Task details: Every line with the word "dfrac" in it should be extracted from the data that follows.

Input records:
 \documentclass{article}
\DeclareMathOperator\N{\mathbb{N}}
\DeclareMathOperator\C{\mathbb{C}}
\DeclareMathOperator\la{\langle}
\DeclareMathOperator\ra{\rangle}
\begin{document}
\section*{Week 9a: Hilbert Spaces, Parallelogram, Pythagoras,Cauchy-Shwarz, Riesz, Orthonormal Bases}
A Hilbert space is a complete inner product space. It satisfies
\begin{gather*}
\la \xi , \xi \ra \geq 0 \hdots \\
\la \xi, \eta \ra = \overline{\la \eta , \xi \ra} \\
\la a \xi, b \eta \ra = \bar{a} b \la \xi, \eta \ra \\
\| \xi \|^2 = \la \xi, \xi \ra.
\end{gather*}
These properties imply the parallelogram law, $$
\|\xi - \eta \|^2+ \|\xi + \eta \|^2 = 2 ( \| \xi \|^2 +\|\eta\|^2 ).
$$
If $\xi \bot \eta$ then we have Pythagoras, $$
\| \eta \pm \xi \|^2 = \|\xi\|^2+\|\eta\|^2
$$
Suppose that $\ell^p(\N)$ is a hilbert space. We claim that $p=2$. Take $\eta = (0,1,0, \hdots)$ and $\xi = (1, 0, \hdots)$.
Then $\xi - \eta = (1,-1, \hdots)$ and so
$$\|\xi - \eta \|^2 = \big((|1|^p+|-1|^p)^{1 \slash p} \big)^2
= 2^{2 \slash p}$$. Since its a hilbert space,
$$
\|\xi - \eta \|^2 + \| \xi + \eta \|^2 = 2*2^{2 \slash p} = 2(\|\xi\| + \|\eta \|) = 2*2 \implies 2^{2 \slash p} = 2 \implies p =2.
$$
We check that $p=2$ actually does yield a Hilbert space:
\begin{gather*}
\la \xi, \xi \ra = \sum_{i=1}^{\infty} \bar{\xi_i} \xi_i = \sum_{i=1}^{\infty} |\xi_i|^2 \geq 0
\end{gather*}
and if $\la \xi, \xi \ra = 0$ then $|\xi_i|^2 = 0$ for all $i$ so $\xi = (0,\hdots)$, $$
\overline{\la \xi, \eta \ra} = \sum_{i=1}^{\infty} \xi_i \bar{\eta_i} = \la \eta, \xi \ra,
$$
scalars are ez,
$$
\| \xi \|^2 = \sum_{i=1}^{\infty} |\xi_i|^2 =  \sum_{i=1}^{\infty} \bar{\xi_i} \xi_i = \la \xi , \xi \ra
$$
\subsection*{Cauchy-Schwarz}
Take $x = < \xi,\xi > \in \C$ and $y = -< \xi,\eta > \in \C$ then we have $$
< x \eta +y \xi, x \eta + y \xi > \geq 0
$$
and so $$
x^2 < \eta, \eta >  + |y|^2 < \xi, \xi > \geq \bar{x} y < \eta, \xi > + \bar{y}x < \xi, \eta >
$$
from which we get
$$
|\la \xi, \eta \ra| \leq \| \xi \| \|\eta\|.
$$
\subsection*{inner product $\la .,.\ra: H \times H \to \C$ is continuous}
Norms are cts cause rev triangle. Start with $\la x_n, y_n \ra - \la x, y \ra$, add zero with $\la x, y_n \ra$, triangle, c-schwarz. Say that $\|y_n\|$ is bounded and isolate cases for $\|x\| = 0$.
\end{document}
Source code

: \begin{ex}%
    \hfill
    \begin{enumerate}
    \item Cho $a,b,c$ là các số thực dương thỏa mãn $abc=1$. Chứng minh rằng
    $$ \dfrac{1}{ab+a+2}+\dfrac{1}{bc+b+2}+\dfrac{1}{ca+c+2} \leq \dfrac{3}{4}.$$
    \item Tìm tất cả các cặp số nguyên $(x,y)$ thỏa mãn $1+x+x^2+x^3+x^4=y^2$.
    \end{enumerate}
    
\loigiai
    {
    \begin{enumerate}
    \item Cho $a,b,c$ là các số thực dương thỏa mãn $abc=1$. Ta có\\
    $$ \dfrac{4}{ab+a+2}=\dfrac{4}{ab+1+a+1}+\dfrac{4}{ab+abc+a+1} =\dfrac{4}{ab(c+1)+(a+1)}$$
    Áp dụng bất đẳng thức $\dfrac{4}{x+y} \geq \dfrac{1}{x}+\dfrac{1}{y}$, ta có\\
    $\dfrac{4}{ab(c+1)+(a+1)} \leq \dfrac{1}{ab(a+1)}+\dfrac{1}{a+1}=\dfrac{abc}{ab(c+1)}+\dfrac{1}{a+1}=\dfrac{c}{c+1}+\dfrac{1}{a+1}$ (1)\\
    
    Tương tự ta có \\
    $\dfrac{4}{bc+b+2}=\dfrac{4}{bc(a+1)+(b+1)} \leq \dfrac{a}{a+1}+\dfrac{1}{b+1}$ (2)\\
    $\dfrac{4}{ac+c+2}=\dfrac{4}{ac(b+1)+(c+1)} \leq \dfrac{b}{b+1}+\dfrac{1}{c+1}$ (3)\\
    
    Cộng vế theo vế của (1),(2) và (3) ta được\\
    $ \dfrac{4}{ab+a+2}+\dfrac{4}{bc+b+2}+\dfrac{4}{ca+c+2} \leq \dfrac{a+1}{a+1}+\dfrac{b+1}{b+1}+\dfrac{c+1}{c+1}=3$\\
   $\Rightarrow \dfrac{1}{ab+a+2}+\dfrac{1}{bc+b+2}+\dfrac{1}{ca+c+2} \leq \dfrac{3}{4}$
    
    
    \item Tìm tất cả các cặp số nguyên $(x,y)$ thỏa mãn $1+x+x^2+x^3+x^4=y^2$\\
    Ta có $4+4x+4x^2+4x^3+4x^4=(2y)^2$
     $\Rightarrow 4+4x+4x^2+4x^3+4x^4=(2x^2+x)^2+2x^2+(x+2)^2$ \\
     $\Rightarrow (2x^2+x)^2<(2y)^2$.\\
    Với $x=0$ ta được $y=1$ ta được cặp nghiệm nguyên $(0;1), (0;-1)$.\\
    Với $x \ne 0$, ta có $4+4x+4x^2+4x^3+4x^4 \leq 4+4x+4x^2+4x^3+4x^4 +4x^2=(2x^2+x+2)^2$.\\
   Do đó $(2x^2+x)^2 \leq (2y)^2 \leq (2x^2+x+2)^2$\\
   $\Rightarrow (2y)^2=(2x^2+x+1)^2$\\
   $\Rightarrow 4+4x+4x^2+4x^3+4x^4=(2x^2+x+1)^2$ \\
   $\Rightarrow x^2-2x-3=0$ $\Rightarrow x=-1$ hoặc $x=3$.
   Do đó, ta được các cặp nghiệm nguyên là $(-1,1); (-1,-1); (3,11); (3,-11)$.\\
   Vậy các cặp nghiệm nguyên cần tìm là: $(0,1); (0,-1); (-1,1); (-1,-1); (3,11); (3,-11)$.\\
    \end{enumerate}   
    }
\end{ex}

Task answer:
    $$ \dfrac{1}{ab+a+2}+\dfrac{1}{bc+b+2}+\dfrac{1}{ca+c+2} \leq \dfrac{3}{4}.$$
    $$ \dfrac{4}{ab+a+2}=\dfrac{4}{ab+1+a+1}+\dfrac{4}{ab+abc+a+1} =\dfrac{4}{ab(c+1)+(a+1)}$$
    Áp dụng bất đẳng thức $\dfrac{4}{x+y} \geq \dfrac{1}{x}+\dfrac{1}{y}$, ta có\\
    $\dfrac{4}{ab(c+1)+(a+1)} \leq \dfrac{1}{ab(a+1)}+\dfrac{1}{a+1}=\dfrac{abc}{ab(c+1)}+\dfrac{1}{a+1}=\dfrac{c}{c+1}+\dfrac{1}{a+1}$ (1)\\
    $\dfrac{4}{bc+b+2}=\dfrac{4}{bc(a+1)+(b+1)} \leq \dfrac{a}{a+1}+\dfrac{1}{b+1}$ (2)\\
    $\dfrac{4}{ac+c+2}=\dfrac{4}{ac(b+1)+(c+1)} \leq \dfrac{b}{b+1}+\dfrac{1}{c+1}$ (3)\\
    $ \dfrac{4}{ab+a+2}+\dfrac{4}{bc+b+2}+\dfrac{4}{ca+c+2} \leq \dfrac{a+1}{a+1}+\dfrac{b+1}{b+1}+\dfrac{c+1}{c+1}=3$\\
   $\Rightarrow \dfrac{1}{ab+a+2}+\dfrac{1}{bc+b+2}+\dfrac{1}{ca+c+2} \leq \dfrac{3}{4}$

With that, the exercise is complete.